TASK STATEMENT:
Are you able to quote each entry exactly as written?

EXTRACTED ENTRIES:
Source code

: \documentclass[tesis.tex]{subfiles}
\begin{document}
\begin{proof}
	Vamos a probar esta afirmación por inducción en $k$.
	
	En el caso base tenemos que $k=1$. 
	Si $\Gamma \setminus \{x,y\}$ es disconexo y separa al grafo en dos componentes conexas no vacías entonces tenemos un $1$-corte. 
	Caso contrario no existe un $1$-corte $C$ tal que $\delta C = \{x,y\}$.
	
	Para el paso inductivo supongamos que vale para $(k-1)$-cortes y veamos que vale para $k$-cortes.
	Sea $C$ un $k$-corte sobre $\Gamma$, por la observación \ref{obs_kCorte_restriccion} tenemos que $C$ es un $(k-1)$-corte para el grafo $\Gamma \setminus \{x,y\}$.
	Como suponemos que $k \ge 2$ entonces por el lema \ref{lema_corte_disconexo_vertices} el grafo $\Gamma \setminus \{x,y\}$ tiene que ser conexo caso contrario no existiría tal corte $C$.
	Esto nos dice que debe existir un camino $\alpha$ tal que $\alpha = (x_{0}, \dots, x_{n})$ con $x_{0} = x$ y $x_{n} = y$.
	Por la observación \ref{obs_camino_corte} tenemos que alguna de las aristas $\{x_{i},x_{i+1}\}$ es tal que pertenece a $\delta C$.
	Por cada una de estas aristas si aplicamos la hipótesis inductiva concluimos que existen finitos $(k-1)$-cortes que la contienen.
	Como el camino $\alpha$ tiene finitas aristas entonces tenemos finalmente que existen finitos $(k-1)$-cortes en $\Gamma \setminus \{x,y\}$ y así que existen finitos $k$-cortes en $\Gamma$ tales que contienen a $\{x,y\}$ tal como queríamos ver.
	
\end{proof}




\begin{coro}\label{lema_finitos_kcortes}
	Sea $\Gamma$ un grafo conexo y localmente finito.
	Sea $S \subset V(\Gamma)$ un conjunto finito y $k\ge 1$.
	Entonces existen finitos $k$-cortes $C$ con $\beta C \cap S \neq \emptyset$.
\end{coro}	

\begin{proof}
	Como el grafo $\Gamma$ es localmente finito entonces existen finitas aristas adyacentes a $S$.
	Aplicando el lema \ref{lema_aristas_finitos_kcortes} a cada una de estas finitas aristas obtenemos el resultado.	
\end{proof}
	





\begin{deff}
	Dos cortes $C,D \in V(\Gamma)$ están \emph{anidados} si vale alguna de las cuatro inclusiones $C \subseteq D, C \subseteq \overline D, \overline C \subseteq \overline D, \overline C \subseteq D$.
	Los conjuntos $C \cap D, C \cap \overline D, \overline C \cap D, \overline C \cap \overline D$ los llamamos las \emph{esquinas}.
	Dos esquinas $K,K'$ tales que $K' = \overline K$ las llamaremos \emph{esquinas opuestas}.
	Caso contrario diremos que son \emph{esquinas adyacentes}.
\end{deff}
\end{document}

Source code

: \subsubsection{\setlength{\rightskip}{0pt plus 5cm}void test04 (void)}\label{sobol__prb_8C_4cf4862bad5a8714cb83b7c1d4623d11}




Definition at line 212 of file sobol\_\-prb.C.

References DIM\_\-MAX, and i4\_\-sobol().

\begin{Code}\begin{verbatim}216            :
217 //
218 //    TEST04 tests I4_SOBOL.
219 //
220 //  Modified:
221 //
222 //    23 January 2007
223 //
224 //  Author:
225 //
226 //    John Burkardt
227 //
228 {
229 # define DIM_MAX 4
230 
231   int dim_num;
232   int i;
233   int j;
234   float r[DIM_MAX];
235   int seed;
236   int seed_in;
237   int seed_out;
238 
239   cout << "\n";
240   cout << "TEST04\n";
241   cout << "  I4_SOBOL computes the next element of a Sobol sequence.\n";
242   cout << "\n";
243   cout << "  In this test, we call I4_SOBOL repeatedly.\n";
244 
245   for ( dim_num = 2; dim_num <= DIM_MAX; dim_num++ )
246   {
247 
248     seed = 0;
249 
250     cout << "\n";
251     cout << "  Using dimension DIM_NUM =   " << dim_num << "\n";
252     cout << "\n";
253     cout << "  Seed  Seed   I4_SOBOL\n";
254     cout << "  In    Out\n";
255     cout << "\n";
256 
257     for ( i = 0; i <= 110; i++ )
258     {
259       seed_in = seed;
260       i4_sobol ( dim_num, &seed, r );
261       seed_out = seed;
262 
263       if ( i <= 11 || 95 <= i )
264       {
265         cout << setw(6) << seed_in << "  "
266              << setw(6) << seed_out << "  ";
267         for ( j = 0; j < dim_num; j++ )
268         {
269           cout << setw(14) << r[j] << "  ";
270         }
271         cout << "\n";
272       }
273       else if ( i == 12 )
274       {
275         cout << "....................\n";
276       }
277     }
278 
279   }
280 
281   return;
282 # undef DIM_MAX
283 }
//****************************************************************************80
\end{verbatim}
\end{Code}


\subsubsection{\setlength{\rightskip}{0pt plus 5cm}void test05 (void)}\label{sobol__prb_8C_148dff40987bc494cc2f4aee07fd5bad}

FINISHED EXERCISE:
Source code

: \documentclass[tesis.tex]{subfiles}
\begin{document}
\begin{proof}
	Vamos a probar esta afirmación por inducción en $k$.
	
	En el caso base tenemos que $k=1$. 
	Si $\Gamma \setminus \{x,y\}$ es disconexo y separa al grafo en dos componentes conexas no vacías entonces tenemos un $1$-corte. 
	Caso contrario no existe un $1$-corte $C$ tal que $\delta C = \{x,y\}$.
	
	Para el paso inductivo supongamos que vale para $(k-1)$-cortes y veamos que vale para $k$-cortes.
	Sea $C$ un $k$-corte sobre $\Gamma$, por la observación \ref{obs_kCorte_restriccion} tenemos que $C$ es un $(k-1)$-corte para el grafo $\Gamma \setminus \{x,y\}$.
	Como suponemos que $k \ge 2$ entonces por el lema \ref{lema_corte_disconexo_vertices} el grafo $\Gamma \setminus \{x,y\}$ tiene que ser conexo caso contrario no existiría tal corte $C$.
	Esto nos dice que debe existir un camino $\alpha$ tal que $\alpha = (x_{0}, \dots, x_{n})$ con $x_{0} = x$ y $x_{n} = y$.
	Por la observación \ref{obs_camino_corte} tenemos que alguna de las aristas $\{x_{i},x_{i+1}\}$ es tal que pertenece a $\delta C$.
	Por cada una de estas aristas si aplicamos la hipótesis inductiva concluimos que existen finitos $(k-1)$-cortes que la contienen.
	Como el camino $\alpha$ tiene finitas aristas entonces tenemos finalmente que existen finitos $(k-1)$-cortes en $\Gamma \setminus \{x,y\}$ y así que existen finitos $k$-cortes en $\Gamma$ tales que contienen a $\{x,y\}$ tal como queríamos ver.
	
\end{proof}




\begin{coro}\label{lema_finitos_kcortes}
	Sea $\Gamma$ un grafo conexo y localmente finito.
	Sea $S \subset V(\Gamma)$ un conjunto finito y $k\ge 1$.
	Entonces existen finitos $k$-cortes $C$ con $\beta C \cap S \neq \emptyset$.
\end{coro}	

\begin{proof}
	Como el grafo $\Gamma$ es localmente finito entonces existen finitas aristas adyacentes a $S$.
	Aplicando el lema \ref{lema_aristas_finitos_kcortes} a cada una de estas finitas aristas obtenemos el resultado.	
\end{proof}
	





\begin{deff}
	Dos cortes $C,D \in V(\Gamma)$ están \emph{anidados} si vale alguna de las cuatro inclusiones $C \subseteq D, C \subseteq \overline D, \overline C \subseteq \overline D, \overline C \subseteq D$.
	Los conjuntos $C \cap D, C \cap \overline D, \overline C \cap D, \overline C \cap \overline D$ los llamamos las \emph{esquinas}.
	Dos esquinas $K,K'$ tales que $K' = \overline K$ las llamaremos \emph{esquinas opuestas}.
	Caso contrario diremos que son \emph{esquinas adyacentes}.
\end{deff}
\end{document}

Source code

: \subsubsection{\setlength{\rightskip}{0pt plus 5cm}void test04 (void)}\label{sobol__prb_8C_4cf4862bad5a8714cb83b7c1d4623d11}




Definition at line 212 of file sobol\_\-prb.C.

References DIM\_\-MAX, and i4\_\-sobol().

\begin{Code}\begin{verbatim}216            :
217 //
218 //    TEST04 tests I4_SOBOL.
219 //
220 //  Modified:
221 //
222 //    23 January 2007
223 //
224 //  Author:
225 //
226 //    John Burkardt
227 //
228 {
229 # define DIM_MAX 4
230 
231   int dim_num;
232   int i;
233   int j;
234   float r[DIM_MAX];
235   int seed;
236   int seed_in;
237   int seed_out;
238 
239   cout << "\n";
240   cout << "TEST04\n";
241   cout << "  I4_SOBOL computes the next element of a Sobol sequence.\n";
242   cout << "\n";
243   cout << "  In this test, we call I4_SOBOL repeatedly.\n";
244 
245   for ( dim_num = 2; dim_num <= DIM_MAX; dim_num++ )
246   {
247 
248     seed = 0;
249 
250     cout << "\n";
251     cout << "  Using dimension DIM_NUM =   " << dim_num << "\n";
252     cout << "\n";
253     cout << "  Seed  Seed   I4_SOBOL\n";
254     cout << "  In    Out\n";
255     cout << "\n";
256 
257     for ( i = 0; i <= 110; i++ )
258     {
259       seed_in = seed;
260       i4_sobol ( dim_num, &seed, r );
261       seed_out = seed;
262 
263       if ( i <= 11 || 95 <= i )
264       {
265         cout << setw(6) << seed_in << "  "
266              << setw(6) << seed_out << "  ";
267         for ( j = 0; j < dim_num; j++ )
268         {
269           cout << setw(14) << r[j] << "  ";
270         }
271         cout << "\n";
272       }
273       else if ( i == 12 )
274       {
275         cout << "....................\n";
276       }
277     }
278 
279   }
280 
281   return;
282 # undef DIM_MAX
283 }
//****************************************************************************80
\end{verbatim}
\end{Code}


\subsubsection{\setlength{\rightskip}{0pt plus 5cm}void test05 (void)}\label{sobol__prb_8C_148dff40987bc494cc2f4aee07fd5bad}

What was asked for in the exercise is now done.